[whatwg] StringEncoding open issues

Mon Sep 17 14:50:46 PDT 2012

On Mon, Sep 17, 2012 at 2:17 PM, Anne van Kesteren <annevk at annevk.nl> wrote:

> On Mon, Sep 17, 2012 at 11:13 PM, Joshua Bell <jsbell at chromium.org> wrote:
> > I've attempted to distill the above into the spec in an algorithmic way:
> > http://wiki.whatwg.org/wiki/StringEncoding#TextDecoder
> >
> > English version: If you specify "utf-16" you get endian-agnostic UTF-16
> > encoding support. Failing that, if your encoding matches your BOM it is
> > consumed. Failing *that*, you get whatever behavior falls out of the
> decode
> > algorithm (garbage, error, etc).
>
> Why would we want the API to work different from how it works in
> markup (with <meta charset> etc.)? Granted it's not super logical, but
> I don't really see why we should make it inconsistent and more
> complicated.
>

That's how the spec started out, so a recap of this thread would give you
the back-and-forth that led here. To summarize:

Having the BOM in the content be higher priority than the coding selected
by the developer was not seen as desirable (see earlier in the thread), and
potentially a source of errors.
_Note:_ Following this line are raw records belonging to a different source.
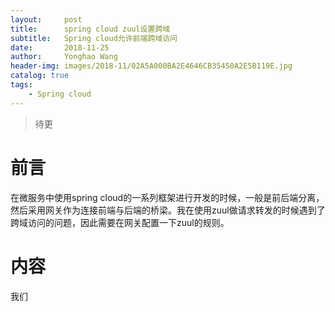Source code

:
 ```yaml
---
layout:     post
title:      spring cloud zuul设置跨域
subtitle:   Spring cloud允许前端跨域访问
date:       2018-11-25
author:     Yonghao Wang
header-img: images/2018-11/02A5A000BA2E4646CB35450A2E5B119E.jpg
catalog: true
tags:
    - Spring cloud
---
```


> 待更

# 前言
在微服务中使用spring cloud的一系列框架进行开发的时候，一般是前后端分离，然后采用网关作为连接前端与后端的桥梁。我在使用zuul做请求转发的时候遇到了跨域访问的问题，因此需要在网关配置一下zuul的规则。

# 内容
我们


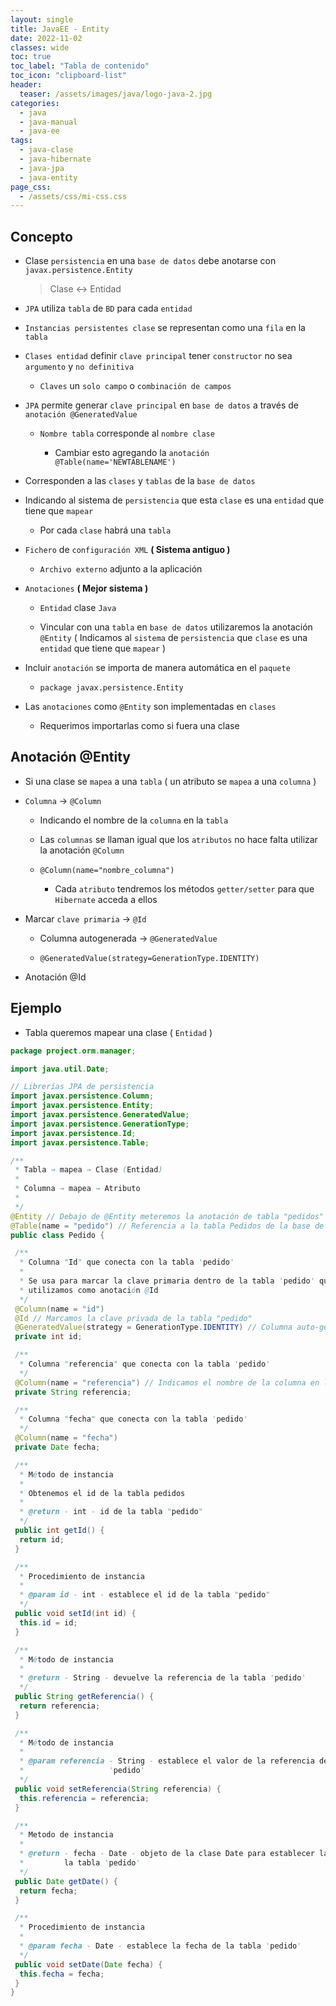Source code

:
 ```yaml
---
layout: single
title: JavaEE - Entity
date: 2022-11-02
classes: wide
toc: true
toc_label: "Tabla de contenido"
toc_icon: "clipboard-list"
header:
  teaser: /assets/images/java/logo-java-2.jpg
categories:
  - java
  - java-manual
  - java-ee
tags:
  - java-clase
  - java-hibernate 
  - java-jpa
  - java-entity
page_css: 
  - /assets/css/mi-css.css
---
```


## Concepto

* Clase ``persistencia`` en una ``base de datos`` debe anotarse con ``javax.persistence.Entity``

  > Clase ↔ Entidad

* ``JPA`` utiliza ``tabla`` de ``BD`` para cada ``entidad``

* ``Instancias persistentes clase`` se representan como una ``fila`` en la ``tabla``

* ``Clases entidad`` definir ``clave principal`` tener ``constructor`` no sea ``argumento`` y ``no definitiva``

  * ``Claves`` un ``solo campo`` o ``combinación de campos``

* ``JPA`` permite generar ``clave principal`` en ``base de datos`` a través de ``anotación @GeneratedValue``

  * ``Nombre tabla`` corresponde al ``nombre clase``

    * Cambiar esto agregando la ``anotación @Table(name='NEWTABLENAME')``

* Corresponden a las ``clases`` y ``tablas`` de la ``base de datos``

* Indicando al sistema de ``persistencia`` que esta ``clase`` es una ``entidad`` que tiene que ``mapear``

  * Por cada ``clase`` habrá una ``tabla``

* ``Fichero`` de ``configuración XML`` **( Sistema antiguo )**

  * ``Archivo externo`` adjunto a la aplicación

* ``Anotaciones`` **( Mejor sistema )**

  * ``Entidad`` clase ``Java``

  * Vincular con una ``tabla`` en ``base de datos`` utilizaremos la anotación ``@Entity`` ( Indicamos al ``sistema`` de ``persistencia`` que ``clase`` es una ``entidad`` que tiene que ``mapear`` )

* Incluir ``anotación`` se importa de manera automática en el ``paquete``

  * ``package javax.persistence.Entity``

* Las ``anotaciones`` como ``@Entity`` son implementadas en ``clases``

  * Requerimos importarlas como si fuera una clase

## Anotación @Entity

* Si una clase se ``mapea`` a una ``tabla`` ( un atributo se ``mapea`` a una ``columna`` )

* ``Columna`` → ``@Column``

  * Indicando el nombre de la ``columna`` en la ``tabla``

  * Las ``columnas`` se llaman igual que los ``atributos`` no hace falta utilizar la anotación ``@Column``

  * ``@Column(name="nombre_columna")``

    * Cada ``atributo`` tendremos los métodos ``getter/setter`` para que ``Hibernate`` acceda a ellos

* Marcar ``clave primaria`` → ``@Id``

  * Columna autogenerada → ``@GeneratedValue``

  * ``@GeneratedValue(strategy=GenerationType.IDENTITY)``

* Anotación @Id

## Ejemplo

* Tabla queremos mapear una clase ( ``Entidad`` )

```java
package project.orm.manager;

import java.util.Date;

// Librerías JPA de persistencia
import javax.persistence.Column;
import javax.persistence.Entity;
import javax.persistence.GeneratedValue;
import javax.persistence.GenerationType;
import javax.persistence.Id;
import javax.persistence.Table;

/**
 * Tabla → mapea → Clase (Entidad)
 * 
 * Columna → mapea → Atributo
 * 
 */
@Entity // Debajo de @Entity meteremos la anotación de tabla "pedidos"
@Table(name = "pedido") // Referencia a la tabla Pedidos de la base de datos
public class Pedido {

 /**
  * Columna "Id" que conecta con la tabla 'pedido'
  * 
  * Se usa para marcar la clave primaria dentro de la tabla 'pedido' que
  * utilizamos como anotación @Id
  */
 @Column(name = "id")
 @Id // Marcamos la clave privada de la tabla "pedido"
 @GeneratedValue(strategy = GenerationType.IDENTITY) // Columna auto-generadora (Se usa para evitar tener que poner // @Column)
 private int id;

 /**
  * Columna "referencia" que conecta con la tabla 'pedido'
  */
 @Column(name = "referencia") // Indicamos el nombre de la columna en la tabla @Column
 private String referencia;

 /**
  * Columna "fecha" que conecta con la tabla 'pedido'
  */
 @Column(name = "fecha")
 private Date fecha;

 /**
  * Método de instancia
  * 
  * Obtenemos el id de la tabla pedidos
  * 
  * @return - int - id de la tabla "pedido"
  */
 public int getId() {
  return id;
 }

 /**
  * Procedimiento de instancia
  * 
  * @param id - int - establece el id de la tabla "pedido"
  */
 public void setId(int id) {
  this.id = id;
 }

 /**
  * Método de instancia
  * 
  * @return - String - devuelve la referencia de la tabla 'pedido'
  */
 public String getReferencia() {
  return referencia;
 }

 /**
  * Método de instancia
  * 
  * @param referencia - String - establece el valor de la referencia de la tabla
  *                   'pedido'
  */
 public void setReferencia(String referencia) {
  this.referencia = referencia;
 }

 /**
  * Metodo de instancia
  * 
  * @return - fecha - Date - objeto de la clase Date para establecer la fecha de
  *         la tabla 'pedido'
  */
 public Date getDate() {
  return fecha;
 }

 /**
  * Procedimiento de instancia
  * 
  * @param fecha - Date - establece la fecha de la tabla 'pedido'
  */
 public void setDate(Date fecha) {
  this.fecha = fecha;
 }
}
```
Selecting encoding via BOM (in general, or
to emulate <meta charset>, etc) was seen as something that could be done in
user code if desired, but unexpected otherwise.

Two desired behaviors remained: (1) developer need for BOM-specified
endian-agnostic UTF-16 encoding similar to ICU's handling that
distinguishes "utf-16" from "utf-16le", and (2) that matching BOMs should
be consumed and not appear in the decoded data.